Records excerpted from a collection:
--- START ---

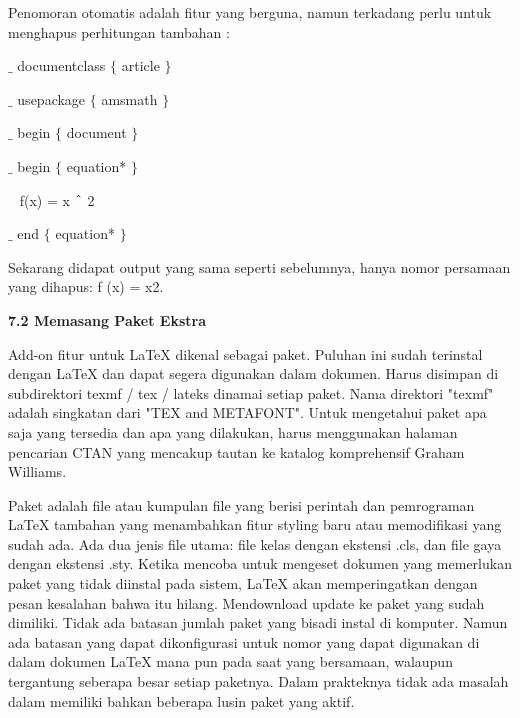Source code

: Penomoran otomatis adalah fitur yang berguna, namun terkadang perlu untuk menghapus perhitungan tambahan :\par

{\fontsize{10pt}{10pt}\selectfont  $ \_ $ documentclass $ \{ $ article $ \} $ }\par

{\fontsize{10pt}{10pt}\selectfont  $ \_ $ usepackage $ \{ $ amsmath $ \} $ }\par

{\fontsize{10pt}{10pt}\selectfont  $ \_ $ begin $ \{ $ document $ \} $ }\par

{\fontsize{10pt}{10pt}\selectfont  $ \_ $ begin $ \{ $ equation* $ \} $ }\par

{\fontsize{10pt}{10pt}\selectfont ~ f(x) = x $ \string^ $ 2}\par

{\fontsize{10pt}{10pt}\selectfont  $ \_ $ end $ \{ $ equation* $ \} $ }\par

\noindent Sekarang didapat output yang sama seperti sebelumnya, hanya nomor persamaan yang dihapus: f (x) = x2.\par

\vspace{12pt}
\noindent \textbf{7.2 Memasang Paket Ekstra}\par
Add-on fitur untuk LaTeX dikenal sebagai paket. Puluhan ini sudah terinstal dengan LaTeX dan dapat segera digunakan dalam dokumen. Harus disimpan di subdirektori texmf / tex / lateks dinamai setiap paket. Nama direktori "texmf" adalah singkatan dari "TEX and METAFONT". Untuk mengetahui paket apa saja yang tersedia dan apa yang dilakukan, harus menggunakan halaman pencarian CTAN yang mencakup tautan ke katalog komprehensif Graham Williams.\par

Paket adalah file atau kumpulan file yang berisi perintah dan pemrograman LaTeX tambahan yang menambahkan fitur styling baru atau memodifikasi yang sudah ada. Ada dua jenis file utama: file kelas dengan ekstensi .cls, dan file gaya dengan ekstensi .sty. Ketika mencoba untuk mengeset dokumen yang memerlukan paket yang tidak diinstal pada sistem, LaTeX akan memperingatkan dengan pesan kesalahan bahwa itu hilang. Mendownload update ke paket yang sudah dimiliki. Tidak ada batasan jumlah paket yang bisadi instal di komputer. Namun ada batasan yang dapat dikonfigurasi untuk nomor yang dapat digunakan di dalam dokumen LaTeX mana pun pada saat yang bersamaan, walaupun tergantung seberapa besar setiap paketnya. Dalam prakteknya tidak ada masalah dalam memiliki bahkan beberapa lusin paket yang aktif.\par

--- END ---

▶ [WORK INSTRUCTION]: Starting from the line with "Add-on fitur untuk", write out every remaining line of the data above exactly, the final line included, and nothing before it.

▶ [WRITTEN RESPONSE]:
Add-on fitur untuk LaTeX dikenal sebagai paket. Puluhan ini sudah terinstal dengan LaTeX dan dapat segera digunakan dalam dokumen. Harus disimpan di subdirektori texmf / tex / lateks dinamai setiap paket. Nama direktori "texmf" adalah singkatan dari "TEX and METAFONT". Untuk mengetahui paket apa saja yang tersedia dan apa yang dilakukan, harus menggunakan halaman pencarian CTAN yang mencakup tautan ke katalog komprehensif Graham Williams.\par

Paket adalah file atau kumpulan file yang berisi perintah dan pemrograman LaTeX tambahan yang menambahkan fitur styling baru atau memodifikasi yang sudah ada. Ada dua jenis file utama: file kelas dengan ekstensi .cls, dan file gaya dengan ekstensi .sty. Ketika mencoba untuk mengeset dokumen yang memerlukan paket yang tidak diinstal pada sistem, LaTeX akan memperingatkan dengan pesan kesalahan bahwa itu hilang. Mendownload update ke paket yang sudah dimiliki. Tidak ada batasan jumlah paket yang bisadi instal di komputer. Namun ada batasan yang dapat dikonfigurasi untuk nomor yang dapat digunakan di dalam dokumen LaTeX mana pun pada saat yang bersamaan, walaupun tergantung seberapa besar setiap paketnya. Dalam prakteknya tidak ada masalah dalam memiliki bahkan beberapa lusin paket yang aktif.\par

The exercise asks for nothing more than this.